- Exercise instructions:
Give the listing below again exactly, but without any of its pictures.
╭─ Task input
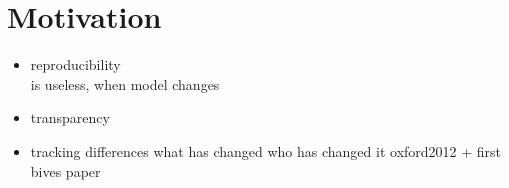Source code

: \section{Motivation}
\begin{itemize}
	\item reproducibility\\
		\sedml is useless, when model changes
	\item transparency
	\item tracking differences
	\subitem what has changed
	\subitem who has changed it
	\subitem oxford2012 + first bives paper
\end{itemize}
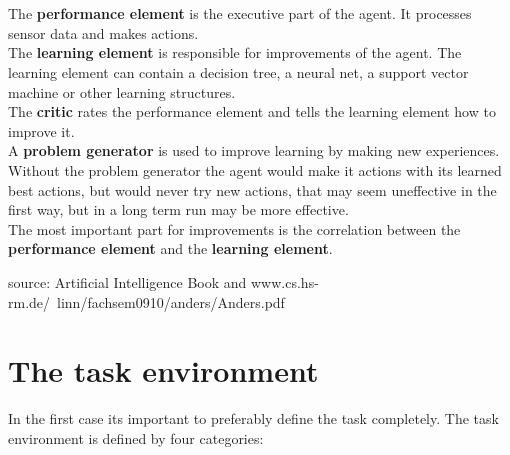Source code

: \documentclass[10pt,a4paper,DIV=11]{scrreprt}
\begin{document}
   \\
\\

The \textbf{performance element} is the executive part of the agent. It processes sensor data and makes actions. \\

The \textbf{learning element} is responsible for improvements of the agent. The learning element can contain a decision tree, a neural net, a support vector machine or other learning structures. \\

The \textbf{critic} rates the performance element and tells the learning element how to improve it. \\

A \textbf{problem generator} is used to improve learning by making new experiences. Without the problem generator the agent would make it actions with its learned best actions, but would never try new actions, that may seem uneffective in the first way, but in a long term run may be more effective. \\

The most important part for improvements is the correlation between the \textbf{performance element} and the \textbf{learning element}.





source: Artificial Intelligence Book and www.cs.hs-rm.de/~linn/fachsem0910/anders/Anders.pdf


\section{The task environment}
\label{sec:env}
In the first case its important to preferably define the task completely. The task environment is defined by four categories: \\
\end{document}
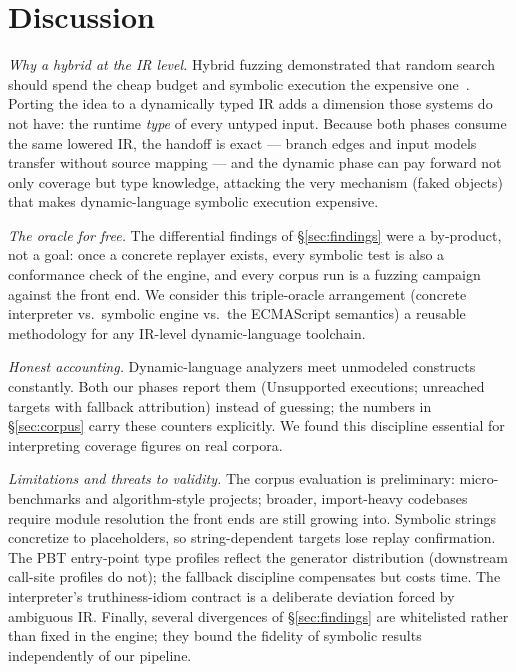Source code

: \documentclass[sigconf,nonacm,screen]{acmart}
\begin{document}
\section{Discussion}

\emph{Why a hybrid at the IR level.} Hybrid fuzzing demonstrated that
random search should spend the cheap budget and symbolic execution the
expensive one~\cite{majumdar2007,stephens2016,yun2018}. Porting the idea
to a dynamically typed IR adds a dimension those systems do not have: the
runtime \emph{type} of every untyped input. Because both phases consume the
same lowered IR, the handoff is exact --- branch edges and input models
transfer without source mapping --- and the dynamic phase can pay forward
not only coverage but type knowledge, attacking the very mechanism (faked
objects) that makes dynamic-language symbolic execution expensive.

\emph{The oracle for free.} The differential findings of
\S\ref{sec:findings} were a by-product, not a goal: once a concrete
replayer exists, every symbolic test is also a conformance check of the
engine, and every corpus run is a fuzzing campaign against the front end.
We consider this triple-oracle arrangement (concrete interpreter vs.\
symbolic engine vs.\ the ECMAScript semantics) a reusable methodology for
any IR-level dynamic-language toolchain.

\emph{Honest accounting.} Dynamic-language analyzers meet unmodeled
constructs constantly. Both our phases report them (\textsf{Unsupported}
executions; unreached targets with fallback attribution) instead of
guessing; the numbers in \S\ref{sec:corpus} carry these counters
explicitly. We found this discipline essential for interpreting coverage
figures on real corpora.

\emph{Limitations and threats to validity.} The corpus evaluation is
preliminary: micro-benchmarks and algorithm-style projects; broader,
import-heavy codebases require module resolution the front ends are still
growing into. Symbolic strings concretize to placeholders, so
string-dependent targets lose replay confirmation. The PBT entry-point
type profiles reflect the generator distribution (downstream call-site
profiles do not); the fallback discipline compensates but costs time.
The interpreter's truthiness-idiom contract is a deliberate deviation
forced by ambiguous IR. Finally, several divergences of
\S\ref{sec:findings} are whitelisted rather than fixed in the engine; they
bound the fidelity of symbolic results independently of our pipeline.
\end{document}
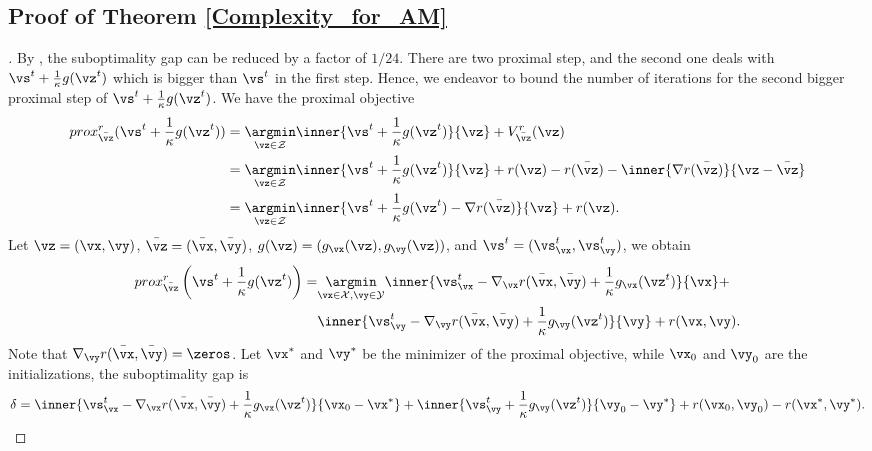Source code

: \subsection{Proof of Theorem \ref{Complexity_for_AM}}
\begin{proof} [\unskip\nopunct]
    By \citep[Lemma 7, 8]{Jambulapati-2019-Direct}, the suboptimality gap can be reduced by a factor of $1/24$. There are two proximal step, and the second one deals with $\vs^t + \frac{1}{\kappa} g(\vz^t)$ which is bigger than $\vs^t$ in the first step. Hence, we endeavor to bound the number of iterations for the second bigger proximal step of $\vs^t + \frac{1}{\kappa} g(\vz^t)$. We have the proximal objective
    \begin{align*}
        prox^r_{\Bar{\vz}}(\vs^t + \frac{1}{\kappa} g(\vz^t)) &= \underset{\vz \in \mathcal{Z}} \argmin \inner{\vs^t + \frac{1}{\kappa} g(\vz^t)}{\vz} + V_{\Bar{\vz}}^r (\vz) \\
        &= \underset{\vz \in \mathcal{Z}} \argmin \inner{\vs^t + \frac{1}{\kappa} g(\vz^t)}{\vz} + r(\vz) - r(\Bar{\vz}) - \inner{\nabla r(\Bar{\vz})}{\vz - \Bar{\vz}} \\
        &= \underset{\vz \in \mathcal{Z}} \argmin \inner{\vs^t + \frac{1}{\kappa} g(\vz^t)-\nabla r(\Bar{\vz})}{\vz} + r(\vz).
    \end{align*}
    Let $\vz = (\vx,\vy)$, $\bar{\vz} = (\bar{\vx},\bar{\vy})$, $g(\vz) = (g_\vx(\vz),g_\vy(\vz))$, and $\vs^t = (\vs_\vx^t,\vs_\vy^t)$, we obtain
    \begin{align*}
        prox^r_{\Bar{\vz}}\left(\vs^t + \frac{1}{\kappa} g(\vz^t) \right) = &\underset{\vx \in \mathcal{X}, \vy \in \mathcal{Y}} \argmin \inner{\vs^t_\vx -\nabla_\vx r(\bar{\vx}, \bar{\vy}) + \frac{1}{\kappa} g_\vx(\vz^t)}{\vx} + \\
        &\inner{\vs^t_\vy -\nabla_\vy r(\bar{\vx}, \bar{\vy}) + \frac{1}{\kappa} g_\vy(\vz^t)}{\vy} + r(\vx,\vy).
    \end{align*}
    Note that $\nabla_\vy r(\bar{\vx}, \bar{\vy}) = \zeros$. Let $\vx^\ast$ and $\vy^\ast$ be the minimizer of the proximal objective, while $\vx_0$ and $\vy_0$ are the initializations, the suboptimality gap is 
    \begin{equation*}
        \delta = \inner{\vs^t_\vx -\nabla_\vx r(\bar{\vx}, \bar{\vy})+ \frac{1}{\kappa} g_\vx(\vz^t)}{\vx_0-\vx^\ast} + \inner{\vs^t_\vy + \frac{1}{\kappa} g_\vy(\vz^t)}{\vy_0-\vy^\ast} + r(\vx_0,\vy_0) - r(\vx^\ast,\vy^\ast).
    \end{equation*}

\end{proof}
╰─
- Response:
Source code

: \section{Motivation}
\begin{itemize}
	\item reproducibility\\
		\sedml is useless, when model changes
	\item transparency
	\item tracking differences
	\subitem what has changed
	\subitem who has changed it
	\subitem oxford2012 + first bives paper
\end{itemize}
Source code

: \documentclass[10pt,a4paper,DIV=11]{scrreprt}
\begin{document}
   \\
\\

The \textbf{performance element} is the executive part of the agent. It processes sensor data and makes actions. \\

The \textbf{learning element} is responsible for improvements of the agent. The learning element can contain a decision tree, a neural net, a support vector machine or other learning structures. \\

The \textbf{critic} rates the performance element and tells the learning element how to improve it. \\

A \textbf{problem generator} is used to improve learning by making new experiences. Without the problem generator the agent would make it actions with its learned best actions, but would never try new actions, that may seem uneffective in the first way, but in a long term run may be more effective. \\

The most important part for improvements is the correlation between the \textbf{performance element} and the \textbf{learning element}.





source: Artificial Intelligence Book and www.cs.hs-rm.de/~linn/fachsem0910/anders/Anders.pdf


\section{The task environment}
\label{sec:env}
In the first case its important to preferably define the task completely. The task environment is defined by four categories: \\
\end{document}
Source code

: \documentclass[sigconf,nonacm,screen]{acmart}
\begin{document}
\section{Discussion}

\emph{Why a hybrid at the IR level.} Hybrid fuzzing demonstrated that
random search should spend the cheap budget and symbolic execution the
expensive one~\cite{majumdar2007,stephens2016,yun2018}. Porting the idea
to a dynamically typed IR adds a dimension those systems do not have: the
runtime \emph{type} of every untyped input. Because both phases consume the
same lowered IR, the handoff is exact --- branch edges and input models
transfer without source mapping --- and the dynamic phase can pay forward
not only coverage but type knowledge, attacking the very mechanism (faked
objects) that makes dynamic-language symbolic execution expensive.

\emph{The oracle for free.} The differential findings of
\S\ref{sec:findings} were a by-product, not a goal: once a concrete
replayer exists, every symbolic test is also a conformance check of the
engine, and every corpus run is a fuzzing campaign against the front end.
We consider this triple-oracle arrangement (concrete interpreter vs.\
symbolic engine vs.\ the ECMAScript semantics) a reusable methodology for
any IR-level dynamic-language toolchain.

\emph{Honest accounting.} Dynamic-language analyzers meet unmodeled
constructs constantly. Both our phases report them (\textsf{Unsupported}
executions; unreached targets with fallback attribution) instead of
guessing; the numbers in \S\ref{sec:corpus} carry these counters
explicitly. We found this discipline essential for interpreting coverage
figures on real corpora.

\emph{Limitations and threats to validity.} The corpus evaluation is
preliminary: micro-benchmarks and algorithm-style projects; broader,
import-heavy codebases require module resolution the front ends are still
growing into. Symbolic strings concretize to placeholders, so
string-dependent targets lose replay confirmation. The PBT entry-point
type profiles reflect the generator distribution (downstream call-site
profiles do not); the fallback discipline compensates but costs time.
The interpreter's truthiness-idiom contract is a deliberate deviation
forced by ambiguous IR. Finally, several divergences of
\S\ref{sec:findings} are whitelisted rather than fixed in the engine; they
bound the fidelity of symbolic results independently of our pipeline.
\end{document}
Source code

: \subsection{Proof of Theorem \ref{Complexity_for_AM}}
\begin{proof} [\unskip\nopunct]
    By \citep[Lemma 7, 8]{Jambulapati-2019-Direct}, the suboptimality gap can be reduced by a factor of $1/24$. There are two proximal step, and the second one deals with $\vs^t + \frac{1}{\kappa} g(\vz^t)$ which is bigger than $\vs^t$ in the first step. Hence, we endeavor to bound the number of iterations for the second bigger proximal step of $\vs^t + \frac{1}{\kappa} g(\vz^t)$. We have the proximal objective
    \begin{align*}
        prox^r_{\Bar{\vz}}(\vs^t + \frac{1}{\kappa} g(\vz^t)) &= \underset{\vz \in \mathcal{Z}} \argmin \inner{\vs^t + \frac{1}{\kappa} g(\vz^t)}{\vz} + V_{\Bar{\vz}}^r (\vz) \\
        &= \underset{\vz \in \mathcal{Z}} \argmin \inner{\vs^t + \frac{1}{\kappa} g(\vz^t)}{\vz} + r(\vz) - r(\Bar{\vz}) - \inner{\nabla r(\Bar{\vz})}{\vz - \Bar{\vz}} \\
        &= \underset{\vz \in \mathcal{Z}} \argmin \inner{\vs^t + \frac{1}{\kappa} g(\vz^t)-\nabla r(\Bar{\vz})}{\vz} + r(\vz).
    \end{align*}
    Let $\vz = (\vx,\vy)$, $\bar{\vz} = (\bar{\vx},\bar{\vy})$, $g(\vz) = (g_\vx(\vz),g_\vy(\vz))$, and $\vs^t = (\vs_\vx^t,\vs_\vy^t)$, we obtain
    \begin{align*}
        prox^r_{\Bar{\vz}}\left(\vs^t + \frac{1}{\kappa} g(\vz^t) \right) = &\underset{\vx \in \mathcal{X}, \vy \in \mathcal{Y}} \argmin \inner{\vs^t_\vx -\nabla_\vx r(\bar{\vx}, \bar{\vy}) + \frac{1}{\kappa} g_\vx(\vz^t)}{\vx} + \\
        &\inner{\vs^t_\vy -\nabla_\vy r(\bar{\vx}, \bar{\vy}) + \frac{1}{\kappa} g_\vy(\vz^t)}{\vy} + r(\vx,\vy).
    \end{align*}
    Note that $\nabla_\vy r(\bar{\vx}, \bar{\vy}) = \zeros$. Let $\vx^\ast$ and $\vy^\ast$ be the minimizer of the proximal objective, while $\vx_0$ and $\vy_0$ are the initializations, the suboptimality gap is 
    \begin{equation*}
        \delta = \inner{\vs^t_\vx -\nabla_\vx r(\bar{\vx}, \bar{\vy})+ \frac{1}{\kappa} g_\vx(\vz^t)}{\vx_0-\vx^\ast} + \inner{\vs^t_\vy + \frac{1}{\kappa} g_\vy(\vz^t)}{\vy_0-\vy^\ast} + r(\vx_0,\vy_0) - r(\vx^\ast,\vy^\ast).
    \end{equation*}

\end{proof}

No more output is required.